**What is expected:**
Retype every entry below exactly as it stands.

Dataset entries:
========

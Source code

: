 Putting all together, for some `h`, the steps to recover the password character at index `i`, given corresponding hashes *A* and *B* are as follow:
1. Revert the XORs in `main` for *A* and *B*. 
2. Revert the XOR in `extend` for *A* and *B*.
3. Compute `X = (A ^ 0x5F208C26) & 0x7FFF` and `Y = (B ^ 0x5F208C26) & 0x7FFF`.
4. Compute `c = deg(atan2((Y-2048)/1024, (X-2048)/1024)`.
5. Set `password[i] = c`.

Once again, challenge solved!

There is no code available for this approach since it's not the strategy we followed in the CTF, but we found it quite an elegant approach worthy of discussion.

========

**The answer:**
Source code

: Putting all together, for some `h`, the steps to recover the password character at index `i`, given corresponding hashes *A* and *B* are as follow:
1. Revert the XORs in `main` for *A* and *B*. 
2. Revert the XOR in `extend` for *A* and *B*.
3. Compute `X = (A ^ 0x5F208C26) & 0x7FFF` and `Y = (B ^ 0x5F208C26) & 0x7FFF`.
4. Compute `c = deg(atan2((Y-2048)/1024, (X-2048)/1024)`.
5. Set `password[i] = c`.

Once again, challenge solved!

There is no code available for this approach since it's not the strategy we followed in the CTF, but we found it quite an elegant approach worthy of discussion.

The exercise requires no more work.